22 Employee Benefits Cas. 1097,pens. Plan Guide (cch) P 23942zearl Bonovich, et al., Plaintiffs-appellants, v. Knights of Columbus, et al., Defendants-appellees,william J. Van Tassell and Edward J. Maloney, Defendants, 146 F.3d 57 (2d Cir. 1998)Annotate this Case
James T. Crotty, Crotty & Associates, Chicago, IL (David K. Jaffe, Spinelli & Jaffe, P.C., Hartford, CT, of counsel), for Plaintiffs-Appellants.
Philip J. Harvey, Shaw, Pittman, Potts & Trowbridge, Washington, DC (Alvin Dunn and Rett Snotherly, of counsel), for Defendants-Appellees.
Before: FEINBERG, CALABRESI, Circuit Judges, and SEYBERT,* District Judge.
CALABRESI, Circuit Judge:
This appeal, brought by various current, former, and retired sales agents of the Knights of Columbus, concerns a challenge to the Knights' Pension Plan.
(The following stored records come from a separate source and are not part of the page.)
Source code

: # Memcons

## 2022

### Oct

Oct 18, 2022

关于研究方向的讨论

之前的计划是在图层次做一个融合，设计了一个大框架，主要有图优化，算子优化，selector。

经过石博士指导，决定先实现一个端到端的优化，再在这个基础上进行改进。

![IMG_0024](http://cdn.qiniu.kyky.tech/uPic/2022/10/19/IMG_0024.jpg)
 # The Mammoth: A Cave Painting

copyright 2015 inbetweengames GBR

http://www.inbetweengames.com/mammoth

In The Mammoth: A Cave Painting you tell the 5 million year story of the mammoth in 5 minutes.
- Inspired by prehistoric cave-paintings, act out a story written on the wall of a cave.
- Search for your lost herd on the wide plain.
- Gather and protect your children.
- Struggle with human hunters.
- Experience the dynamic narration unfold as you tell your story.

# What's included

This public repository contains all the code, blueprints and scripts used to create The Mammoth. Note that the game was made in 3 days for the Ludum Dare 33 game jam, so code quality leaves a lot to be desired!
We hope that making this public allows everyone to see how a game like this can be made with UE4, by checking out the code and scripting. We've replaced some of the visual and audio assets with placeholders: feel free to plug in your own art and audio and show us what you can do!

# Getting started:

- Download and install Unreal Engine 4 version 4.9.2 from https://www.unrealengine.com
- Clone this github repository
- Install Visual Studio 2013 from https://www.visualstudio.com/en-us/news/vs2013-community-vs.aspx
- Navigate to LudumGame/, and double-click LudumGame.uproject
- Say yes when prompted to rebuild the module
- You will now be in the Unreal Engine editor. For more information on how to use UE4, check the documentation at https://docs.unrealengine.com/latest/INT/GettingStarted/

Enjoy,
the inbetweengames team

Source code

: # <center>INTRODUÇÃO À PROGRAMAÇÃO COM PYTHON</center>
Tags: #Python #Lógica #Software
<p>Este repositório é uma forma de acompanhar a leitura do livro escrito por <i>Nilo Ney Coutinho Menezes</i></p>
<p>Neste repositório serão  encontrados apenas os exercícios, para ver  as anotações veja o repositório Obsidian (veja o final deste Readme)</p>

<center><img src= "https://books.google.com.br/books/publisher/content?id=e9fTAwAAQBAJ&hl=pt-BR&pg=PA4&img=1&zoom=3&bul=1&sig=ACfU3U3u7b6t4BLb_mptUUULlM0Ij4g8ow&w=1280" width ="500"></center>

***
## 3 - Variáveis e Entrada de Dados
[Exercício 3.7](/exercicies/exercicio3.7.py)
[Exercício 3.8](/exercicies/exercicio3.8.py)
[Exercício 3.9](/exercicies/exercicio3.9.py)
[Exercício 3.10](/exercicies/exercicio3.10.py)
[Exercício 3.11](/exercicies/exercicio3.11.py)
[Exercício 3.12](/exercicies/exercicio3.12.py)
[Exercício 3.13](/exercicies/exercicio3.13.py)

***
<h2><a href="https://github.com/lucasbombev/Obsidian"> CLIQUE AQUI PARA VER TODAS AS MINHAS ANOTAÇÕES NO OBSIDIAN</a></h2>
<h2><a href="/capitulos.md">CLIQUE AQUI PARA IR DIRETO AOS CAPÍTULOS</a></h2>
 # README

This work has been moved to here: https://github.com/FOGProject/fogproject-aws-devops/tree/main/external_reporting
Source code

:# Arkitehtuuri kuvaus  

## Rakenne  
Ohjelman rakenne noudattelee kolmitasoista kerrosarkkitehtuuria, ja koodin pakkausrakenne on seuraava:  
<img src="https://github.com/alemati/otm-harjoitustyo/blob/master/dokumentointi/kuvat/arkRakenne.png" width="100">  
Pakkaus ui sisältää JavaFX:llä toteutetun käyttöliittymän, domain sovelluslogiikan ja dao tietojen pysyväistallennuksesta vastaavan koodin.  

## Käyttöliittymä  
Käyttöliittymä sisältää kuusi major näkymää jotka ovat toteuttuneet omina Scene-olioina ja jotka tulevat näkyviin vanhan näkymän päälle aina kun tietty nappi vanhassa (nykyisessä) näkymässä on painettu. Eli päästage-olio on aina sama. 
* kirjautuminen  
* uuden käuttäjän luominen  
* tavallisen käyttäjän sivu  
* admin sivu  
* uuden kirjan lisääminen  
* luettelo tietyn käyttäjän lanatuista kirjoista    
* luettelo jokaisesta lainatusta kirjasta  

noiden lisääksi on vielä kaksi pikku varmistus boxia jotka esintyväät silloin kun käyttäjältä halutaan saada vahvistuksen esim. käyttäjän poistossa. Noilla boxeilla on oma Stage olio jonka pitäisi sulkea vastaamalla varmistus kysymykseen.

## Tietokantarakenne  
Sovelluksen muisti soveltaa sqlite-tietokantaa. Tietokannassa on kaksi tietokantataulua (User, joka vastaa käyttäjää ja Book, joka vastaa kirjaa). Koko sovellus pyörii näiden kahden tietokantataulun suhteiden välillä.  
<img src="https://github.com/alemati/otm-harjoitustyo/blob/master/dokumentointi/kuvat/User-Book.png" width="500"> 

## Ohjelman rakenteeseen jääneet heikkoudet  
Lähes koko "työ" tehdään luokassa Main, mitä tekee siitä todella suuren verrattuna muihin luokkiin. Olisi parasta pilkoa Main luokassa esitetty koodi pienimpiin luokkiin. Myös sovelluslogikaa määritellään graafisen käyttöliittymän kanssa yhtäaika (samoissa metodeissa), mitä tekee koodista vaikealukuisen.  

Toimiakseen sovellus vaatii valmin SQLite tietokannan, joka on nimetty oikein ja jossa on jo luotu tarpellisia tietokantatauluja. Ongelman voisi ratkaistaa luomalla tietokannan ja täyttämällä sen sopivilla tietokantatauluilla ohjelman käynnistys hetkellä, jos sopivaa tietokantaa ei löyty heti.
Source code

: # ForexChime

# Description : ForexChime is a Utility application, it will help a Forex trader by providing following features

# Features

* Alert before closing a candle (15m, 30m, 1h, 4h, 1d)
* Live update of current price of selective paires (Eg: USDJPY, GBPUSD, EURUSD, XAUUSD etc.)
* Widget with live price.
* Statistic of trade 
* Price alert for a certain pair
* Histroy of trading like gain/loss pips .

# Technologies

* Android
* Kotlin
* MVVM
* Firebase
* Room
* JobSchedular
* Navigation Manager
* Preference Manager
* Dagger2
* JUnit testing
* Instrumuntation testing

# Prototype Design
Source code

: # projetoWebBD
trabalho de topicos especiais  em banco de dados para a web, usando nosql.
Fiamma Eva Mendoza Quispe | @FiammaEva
Under the Knights' plan, retirees receive a fixed pension benefit, but the amount is reduced by, among other things, any renewal commissions payable to the agent. Renewal commissions are benefits that a sales agent receives after having been with the Knights for five years. See Bonovich v. Knights of Columbus, 963 F. Supp. 143, 147 (D. Conn. 1997). If a policy initially sold by an agent gets renewed, then that agent receives an annual "renewal commission" from that policy, for up to a maximum of five years from the policy's initial sale. The renewal benefits are paid whether the agent remains with the Knights or has retired or left for any other reason.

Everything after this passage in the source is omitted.